The task: Read through the records below and copy each line that uses the word "https".

Data listing:
----------
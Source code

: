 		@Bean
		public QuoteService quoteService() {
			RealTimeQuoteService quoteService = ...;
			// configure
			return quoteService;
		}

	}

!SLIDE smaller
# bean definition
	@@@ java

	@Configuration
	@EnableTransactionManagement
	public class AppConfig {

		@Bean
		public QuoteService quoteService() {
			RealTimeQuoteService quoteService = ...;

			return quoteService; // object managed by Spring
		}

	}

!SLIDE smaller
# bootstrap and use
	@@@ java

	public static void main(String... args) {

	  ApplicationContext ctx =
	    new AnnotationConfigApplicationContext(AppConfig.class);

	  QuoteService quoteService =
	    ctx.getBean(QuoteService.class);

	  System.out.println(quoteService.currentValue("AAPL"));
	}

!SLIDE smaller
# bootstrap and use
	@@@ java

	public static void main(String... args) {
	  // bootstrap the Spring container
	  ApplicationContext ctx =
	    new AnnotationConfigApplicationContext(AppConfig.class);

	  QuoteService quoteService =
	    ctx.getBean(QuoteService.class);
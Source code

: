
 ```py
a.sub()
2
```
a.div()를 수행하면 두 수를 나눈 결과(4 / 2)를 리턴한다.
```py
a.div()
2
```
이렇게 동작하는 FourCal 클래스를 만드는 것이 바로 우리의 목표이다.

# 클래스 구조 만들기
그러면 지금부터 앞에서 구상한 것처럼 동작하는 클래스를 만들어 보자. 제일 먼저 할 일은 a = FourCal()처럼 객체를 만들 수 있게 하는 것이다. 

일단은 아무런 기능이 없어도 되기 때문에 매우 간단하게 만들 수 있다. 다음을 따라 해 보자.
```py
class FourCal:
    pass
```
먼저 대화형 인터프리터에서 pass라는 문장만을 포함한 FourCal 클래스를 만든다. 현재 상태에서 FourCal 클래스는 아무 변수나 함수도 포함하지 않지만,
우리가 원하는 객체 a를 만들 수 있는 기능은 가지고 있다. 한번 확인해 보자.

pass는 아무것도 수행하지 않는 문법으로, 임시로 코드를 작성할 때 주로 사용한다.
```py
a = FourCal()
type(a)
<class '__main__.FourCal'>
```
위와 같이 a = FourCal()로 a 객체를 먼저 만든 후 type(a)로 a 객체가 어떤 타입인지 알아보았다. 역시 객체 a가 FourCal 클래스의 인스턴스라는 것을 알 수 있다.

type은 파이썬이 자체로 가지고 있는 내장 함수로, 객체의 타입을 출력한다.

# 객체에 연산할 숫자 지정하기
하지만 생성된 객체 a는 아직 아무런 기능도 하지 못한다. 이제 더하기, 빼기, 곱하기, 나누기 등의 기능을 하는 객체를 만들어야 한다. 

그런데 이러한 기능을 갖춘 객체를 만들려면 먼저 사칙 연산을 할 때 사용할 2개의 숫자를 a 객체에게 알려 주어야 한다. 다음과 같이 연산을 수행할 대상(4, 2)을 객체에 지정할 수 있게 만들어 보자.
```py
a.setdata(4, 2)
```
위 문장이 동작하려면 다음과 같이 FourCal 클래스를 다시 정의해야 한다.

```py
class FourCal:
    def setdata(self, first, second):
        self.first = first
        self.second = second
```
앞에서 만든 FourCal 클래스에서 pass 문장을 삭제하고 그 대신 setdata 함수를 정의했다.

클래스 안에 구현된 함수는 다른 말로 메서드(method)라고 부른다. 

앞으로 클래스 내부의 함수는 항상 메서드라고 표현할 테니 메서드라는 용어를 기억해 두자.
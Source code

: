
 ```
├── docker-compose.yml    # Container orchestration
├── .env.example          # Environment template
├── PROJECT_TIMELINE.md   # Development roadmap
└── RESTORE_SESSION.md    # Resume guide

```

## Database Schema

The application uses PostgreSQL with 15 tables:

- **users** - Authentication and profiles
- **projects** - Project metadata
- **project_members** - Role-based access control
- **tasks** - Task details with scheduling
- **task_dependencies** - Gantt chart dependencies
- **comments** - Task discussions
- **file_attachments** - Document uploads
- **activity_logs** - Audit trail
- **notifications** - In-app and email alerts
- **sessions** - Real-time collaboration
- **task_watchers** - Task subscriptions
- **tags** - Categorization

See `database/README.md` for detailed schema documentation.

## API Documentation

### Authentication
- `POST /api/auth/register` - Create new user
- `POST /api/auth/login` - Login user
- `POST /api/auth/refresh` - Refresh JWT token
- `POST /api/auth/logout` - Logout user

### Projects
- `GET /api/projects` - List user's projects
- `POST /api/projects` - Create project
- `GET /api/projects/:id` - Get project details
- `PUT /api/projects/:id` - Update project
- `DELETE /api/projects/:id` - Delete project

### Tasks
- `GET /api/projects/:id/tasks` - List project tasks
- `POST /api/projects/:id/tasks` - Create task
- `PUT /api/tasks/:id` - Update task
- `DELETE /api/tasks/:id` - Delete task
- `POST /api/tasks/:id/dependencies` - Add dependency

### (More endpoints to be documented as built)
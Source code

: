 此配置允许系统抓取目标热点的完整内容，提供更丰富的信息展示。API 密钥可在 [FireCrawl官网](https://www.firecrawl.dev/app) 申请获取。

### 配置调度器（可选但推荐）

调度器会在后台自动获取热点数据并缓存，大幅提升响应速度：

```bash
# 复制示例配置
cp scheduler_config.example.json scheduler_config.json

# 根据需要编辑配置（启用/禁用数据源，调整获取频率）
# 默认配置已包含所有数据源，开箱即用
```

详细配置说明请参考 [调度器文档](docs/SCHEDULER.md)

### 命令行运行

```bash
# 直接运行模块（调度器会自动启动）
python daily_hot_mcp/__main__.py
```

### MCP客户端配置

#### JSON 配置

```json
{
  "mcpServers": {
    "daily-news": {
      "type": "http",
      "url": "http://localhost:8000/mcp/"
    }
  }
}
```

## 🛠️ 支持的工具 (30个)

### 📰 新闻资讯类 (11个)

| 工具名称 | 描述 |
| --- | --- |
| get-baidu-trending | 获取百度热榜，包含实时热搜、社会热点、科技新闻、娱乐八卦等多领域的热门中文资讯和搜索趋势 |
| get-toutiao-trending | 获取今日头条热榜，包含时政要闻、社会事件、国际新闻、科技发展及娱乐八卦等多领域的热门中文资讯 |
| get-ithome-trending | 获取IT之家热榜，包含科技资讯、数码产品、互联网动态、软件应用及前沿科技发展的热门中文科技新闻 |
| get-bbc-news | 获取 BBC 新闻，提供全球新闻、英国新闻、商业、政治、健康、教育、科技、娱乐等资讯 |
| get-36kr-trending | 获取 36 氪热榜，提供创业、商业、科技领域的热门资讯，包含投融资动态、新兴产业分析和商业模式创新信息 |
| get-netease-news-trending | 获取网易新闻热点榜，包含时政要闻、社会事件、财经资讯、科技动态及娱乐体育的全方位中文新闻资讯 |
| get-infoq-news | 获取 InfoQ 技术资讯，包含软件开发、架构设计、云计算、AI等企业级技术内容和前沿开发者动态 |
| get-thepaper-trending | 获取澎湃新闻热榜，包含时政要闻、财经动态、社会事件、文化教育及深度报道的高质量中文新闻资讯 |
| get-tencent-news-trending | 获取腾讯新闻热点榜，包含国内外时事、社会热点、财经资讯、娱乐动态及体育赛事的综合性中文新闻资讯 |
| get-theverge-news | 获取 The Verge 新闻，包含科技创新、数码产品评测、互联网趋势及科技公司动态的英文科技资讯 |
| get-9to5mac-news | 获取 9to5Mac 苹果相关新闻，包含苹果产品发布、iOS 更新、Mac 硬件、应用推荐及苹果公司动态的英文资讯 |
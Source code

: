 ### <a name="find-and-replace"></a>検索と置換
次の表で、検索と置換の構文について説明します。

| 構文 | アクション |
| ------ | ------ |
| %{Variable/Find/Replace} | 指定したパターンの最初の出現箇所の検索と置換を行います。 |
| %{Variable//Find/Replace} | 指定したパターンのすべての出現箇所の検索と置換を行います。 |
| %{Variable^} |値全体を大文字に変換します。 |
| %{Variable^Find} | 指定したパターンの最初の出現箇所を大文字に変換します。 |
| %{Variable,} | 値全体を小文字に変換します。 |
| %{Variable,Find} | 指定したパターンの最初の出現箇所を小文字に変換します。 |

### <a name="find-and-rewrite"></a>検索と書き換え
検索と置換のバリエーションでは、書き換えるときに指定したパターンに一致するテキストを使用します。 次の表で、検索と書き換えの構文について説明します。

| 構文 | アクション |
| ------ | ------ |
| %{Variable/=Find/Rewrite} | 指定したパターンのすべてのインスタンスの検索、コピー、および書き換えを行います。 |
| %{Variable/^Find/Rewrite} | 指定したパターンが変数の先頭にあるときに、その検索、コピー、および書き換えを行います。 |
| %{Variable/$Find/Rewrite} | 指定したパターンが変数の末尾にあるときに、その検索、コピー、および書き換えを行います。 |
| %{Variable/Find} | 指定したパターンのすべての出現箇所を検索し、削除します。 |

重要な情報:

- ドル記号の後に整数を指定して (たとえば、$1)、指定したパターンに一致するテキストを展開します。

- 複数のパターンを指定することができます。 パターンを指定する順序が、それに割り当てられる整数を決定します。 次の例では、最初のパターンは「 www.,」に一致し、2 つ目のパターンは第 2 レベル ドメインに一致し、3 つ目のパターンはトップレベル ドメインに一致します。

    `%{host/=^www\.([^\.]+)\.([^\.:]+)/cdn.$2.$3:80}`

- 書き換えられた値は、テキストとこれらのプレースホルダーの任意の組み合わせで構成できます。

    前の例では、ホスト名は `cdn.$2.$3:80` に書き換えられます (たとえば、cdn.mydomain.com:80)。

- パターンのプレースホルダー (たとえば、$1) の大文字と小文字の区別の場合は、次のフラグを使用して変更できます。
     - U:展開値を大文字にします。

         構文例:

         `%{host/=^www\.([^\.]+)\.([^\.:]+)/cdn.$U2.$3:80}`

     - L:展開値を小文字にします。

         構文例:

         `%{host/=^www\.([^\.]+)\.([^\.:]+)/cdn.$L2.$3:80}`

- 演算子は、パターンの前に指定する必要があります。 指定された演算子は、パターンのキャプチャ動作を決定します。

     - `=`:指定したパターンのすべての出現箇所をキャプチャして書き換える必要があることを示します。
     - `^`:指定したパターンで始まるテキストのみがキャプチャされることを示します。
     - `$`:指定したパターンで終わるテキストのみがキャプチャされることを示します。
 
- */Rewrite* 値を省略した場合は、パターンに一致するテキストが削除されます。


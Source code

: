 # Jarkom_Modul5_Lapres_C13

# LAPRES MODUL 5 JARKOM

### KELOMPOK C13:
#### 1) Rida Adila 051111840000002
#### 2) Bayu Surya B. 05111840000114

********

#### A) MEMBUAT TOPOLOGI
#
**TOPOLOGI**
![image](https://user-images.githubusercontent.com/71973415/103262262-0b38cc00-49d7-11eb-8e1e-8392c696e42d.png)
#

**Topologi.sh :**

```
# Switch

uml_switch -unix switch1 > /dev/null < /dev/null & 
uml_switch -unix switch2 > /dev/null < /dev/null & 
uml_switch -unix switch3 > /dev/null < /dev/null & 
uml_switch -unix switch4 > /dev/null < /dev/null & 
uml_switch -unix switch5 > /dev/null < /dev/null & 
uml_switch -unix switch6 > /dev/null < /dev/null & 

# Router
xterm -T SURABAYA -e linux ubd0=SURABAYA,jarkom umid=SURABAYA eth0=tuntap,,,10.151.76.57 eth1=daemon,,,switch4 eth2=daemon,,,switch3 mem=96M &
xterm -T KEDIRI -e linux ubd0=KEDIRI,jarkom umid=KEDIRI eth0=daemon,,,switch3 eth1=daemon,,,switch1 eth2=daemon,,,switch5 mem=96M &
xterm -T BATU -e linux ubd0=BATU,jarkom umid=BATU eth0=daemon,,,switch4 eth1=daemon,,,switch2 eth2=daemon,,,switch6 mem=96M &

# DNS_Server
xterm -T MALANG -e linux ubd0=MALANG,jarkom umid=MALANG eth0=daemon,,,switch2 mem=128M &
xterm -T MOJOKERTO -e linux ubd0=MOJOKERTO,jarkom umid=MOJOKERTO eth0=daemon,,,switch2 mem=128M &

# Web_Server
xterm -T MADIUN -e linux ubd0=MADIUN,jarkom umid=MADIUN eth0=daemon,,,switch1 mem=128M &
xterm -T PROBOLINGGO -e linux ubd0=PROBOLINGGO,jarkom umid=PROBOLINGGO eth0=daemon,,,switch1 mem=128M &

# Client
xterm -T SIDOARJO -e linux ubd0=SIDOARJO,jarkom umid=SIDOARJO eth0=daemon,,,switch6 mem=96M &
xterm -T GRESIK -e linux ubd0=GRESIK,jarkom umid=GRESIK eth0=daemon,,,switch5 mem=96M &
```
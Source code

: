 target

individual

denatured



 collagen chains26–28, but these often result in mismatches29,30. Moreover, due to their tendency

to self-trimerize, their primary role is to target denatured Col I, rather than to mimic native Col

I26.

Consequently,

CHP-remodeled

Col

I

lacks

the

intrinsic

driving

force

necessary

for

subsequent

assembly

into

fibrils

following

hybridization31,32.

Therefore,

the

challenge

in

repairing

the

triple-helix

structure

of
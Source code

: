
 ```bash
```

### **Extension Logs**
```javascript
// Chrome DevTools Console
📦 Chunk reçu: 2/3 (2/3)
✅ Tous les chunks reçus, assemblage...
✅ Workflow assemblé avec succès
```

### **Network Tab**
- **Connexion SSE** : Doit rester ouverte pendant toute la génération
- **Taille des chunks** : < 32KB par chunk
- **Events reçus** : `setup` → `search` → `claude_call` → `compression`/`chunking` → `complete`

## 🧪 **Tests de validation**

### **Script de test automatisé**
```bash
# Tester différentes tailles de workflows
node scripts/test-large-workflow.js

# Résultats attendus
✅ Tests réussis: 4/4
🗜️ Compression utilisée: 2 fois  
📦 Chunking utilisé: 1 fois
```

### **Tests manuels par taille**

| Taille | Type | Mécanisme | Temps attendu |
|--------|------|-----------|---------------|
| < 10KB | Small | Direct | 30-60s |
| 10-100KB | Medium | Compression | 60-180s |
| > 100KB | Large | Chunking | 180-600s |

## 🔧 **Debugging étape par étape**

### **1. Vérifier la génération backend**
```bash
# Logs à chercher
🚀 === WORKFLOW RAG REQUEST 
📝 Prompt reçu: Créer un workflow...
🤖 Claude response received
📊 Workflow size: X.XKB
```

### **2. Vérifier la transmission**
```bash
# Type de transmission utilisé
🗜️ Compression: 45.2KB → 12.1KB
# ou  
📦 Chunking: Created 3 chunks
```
----------
Answer section:
: 此配置允许系统抓取目标热点的完整内容，提供更丰富的信息展示。API 密钥可在 [FireCrawl官网](https://www.firecrawl.dev/app) 申请获取。
![image](https://user-images.githubusercontent.com/71973415/103262262-0b38cc00-49d7-11eb-8e1e-8392c696e42d.png)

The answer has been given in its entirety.